If insufficient CCCs are procured by load-serving entities to meet their compliance obligations, “an Alternative Compliance Payment could be established similar to some states’ current RPS approach,” the white paper suggests. The payments could fund CPS-eligible resources, it adds.
In some transmission-constrained load pocket areas, “capacity is more valuable from a system planning perspective, and often more difficult to procure due to NIMBY issues and more stringent air and land permitting requirements,” the white paper notes. A "locational multiplier" could be added for distribution system-connected capacity resources in these areas to reflect their proximity to load’s higher value.
More or fewer CCCs could be assigned depending on a resource’s ability to meet capacity across more or less of a peak demand period’s several hours, the white paper observes.
Similarly, as the penetration of renewables shifts the time of the peak period in a utility territory, the assignment of CCCs should be adjusted to reflect the effectiveness of participating resources at reducing the peak, the paper adds. Caution should be used to avoid altering the value in a way that compromises the integrity of the CCC market.
Some regulatory oversight would likely be necessary to make certain customers benefit from the CPS, the white paper stipulates. A screening process to evaluate cost-effectiveness for procured resources could “function as a form of consumer protection,” it suggests.
For customer-sited resources, “some accounting for lost revenues due to retail customer bill savings may also be appropriate,” it adds.
These various compliance calculations would not be any more complicated to administer than those involved in RPS compliance, Huber said. “Handling compliance records and managing CCC trading would be a relatively minor implementation matter and no more complicated than the systems now in place for the existing RPS and RECs trading.”
Chair Little: Time for ‘a different approach’
Renewables targets are a good thing because they focus on an objective, Chair Little said. “But what is the REST trying to accomplish? In 2007, it was to encourage adoption of wind, utility-scale solar, and rooftop solar as alternatives to traditional generation because they were nascent technologies and the economics didn’t work.”
Nearly eleven years later, with those targets largely achieved, today’s objectives are to cost-effectively address peak demand and reduce greenhouse gas emissions and other pollutants, Little said.
“There should be a different approach and we should get out of the business of picking specific technology winners and losers.”
Renewables procurement should first meet the five standard regulatory tests for cost effectiveness, Little said. “Then it should encourage correct behaviors.
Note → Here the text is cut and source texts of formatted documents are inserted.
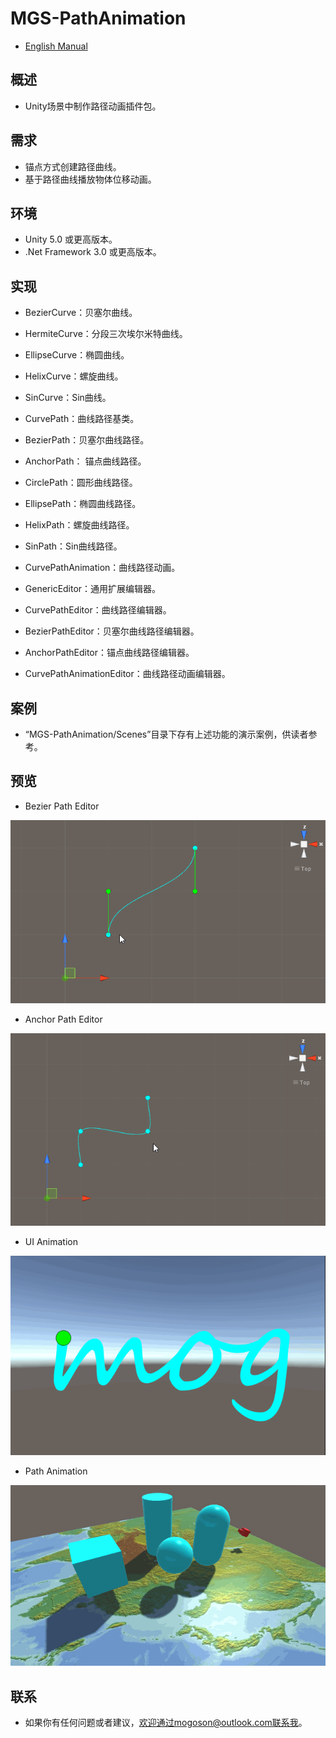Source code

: ﻿# MGS-PathAnimation
- [English Manual](./README.md)

## 概述
- Unity场景中制作路径动画插件包。

## 需求
- 锚点方式创建路径曲线。
- 基于路径曲线播放物体位移动画。

## 环境
- Unity 5.0 或更高版本。
- .Net Framework 3.0 或更高版本。

## 实现
- BezierCurve：贝塞尔曲线。
- HermiteCurve：分段三次埃尔米特曲线。
- EllipseCurve：椭圆曲线。
- HelixCurve：螺旋曲线。
- SinCurve：Sin曲线。

- CurvePath：曲线路径基类。
- BezierPath：贝塞尔曲线路径。
- AnchorPath： 锚点曲线路径。
- CirclePath：圆形曲线路径。
- EllipsePath：椭圆曲线路径。
- HelixPath：螺旋曲线路径。
- SinPath：Sin曲线路径。

- CurvePathAnimation：曲线路径动画。

- GenericEditor：通用扩展编辑器。
- CurvePathEditor：曲线路径编辑器。
- BezierPathEditor：贝塞尔曲线路径编辑器。
- AnchorPathEditor：锚点曲线路径编辑器。
- CurvePathAnimationEditor：曲线路径动画编辑器。

## 案例
- “MGS-PathAnimation/Scenes”目录下存有上述功能的演示案例，供读者参考。

## 预览
- Bezier Path Editor

![Bezier Path Editor](./Attachments/README_Image/BezierPathEditor.gif)

- Anchor Path Editor

![Anchor Path Editor](./Attachments/README_Image/AnchorPathEditor.gif)

- UI Animation

![UI Animation](./Attachments/README_Image/UIAnimation.gif)

- Path Animation

![Path Animation](./Attachments/README_Image/PathAnimation.gif)

## 联系
- 如果你有任何问题或者建议，欢迎通过mogoson@outlook.com联系我。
The RUCO proposal would do that because it says there is a benefit to increasing renewable energy but there is a special value of using renewable energy to offset peak.”
California’s duck curve is a graphic illustration of how midday overgeneration of solar can result in a greater need for spinning fossil fuel reserves to meet the steeper peak demand spikes, Little added. “It shows that more renewables to meet a mandate does not necessarily get at emissions reductions.”
The ACC chair cited the white paper’s reference to modeling that concluded an increase in California’s renewables mandate from 33% to 40% would only produce a 2% GHG reduction.
The section of the white paper pointed out by Little also shows that more renewables to meet a higher California mandate results in “fewer greenhouse gas emissions savings per MWh of RPS target.”
Overgeneration during off-peak periods likely leads to the need for more renewables procurement to get the same emissions reductions, the white paper reports. “Under an alternate case in which renewable energy procurement was better matched with the grid’s capabilities and needs, rate impacts of achieving the RPS were reduced by 10% to 39%.”
It is too soon, Little said, to specifically endorse the RUCO proposal but his impression is it “addresses the real issues.”
Those issues, he explained, are “how to deal with the steep demand ramps that will come with higher penetrations of renewable energy, and especially rooftop solar, and how to prevent increased carbon without imposing higher costs on utility customers.”
Stakeholders voice general support
Newly re-elected Commissioner Andy Tobin has also been looking for “innovative ways to solve peak system demand, either by reducing it or finding the least cost resource to meet it,” he told Utility Dive
The capacity to meet peak demand is “one of the most significant cost drivers for Arizona electric utilities” and adds “extraordinary cost to ratepayers,” Tobin said. A standard that allows all renewable energy technologies to compete as least cost capacity to meet peak demand will make it possible “for market forces to provide the largest menu of energy options.”
RUCO’s CPS “offers great promise in moving the Commission away from an obsolete commitment to arbitrary renewable energy goals,” Tobin added. In revising the REST, the commission “must not make the mistake of separating system peak from renewable energy.”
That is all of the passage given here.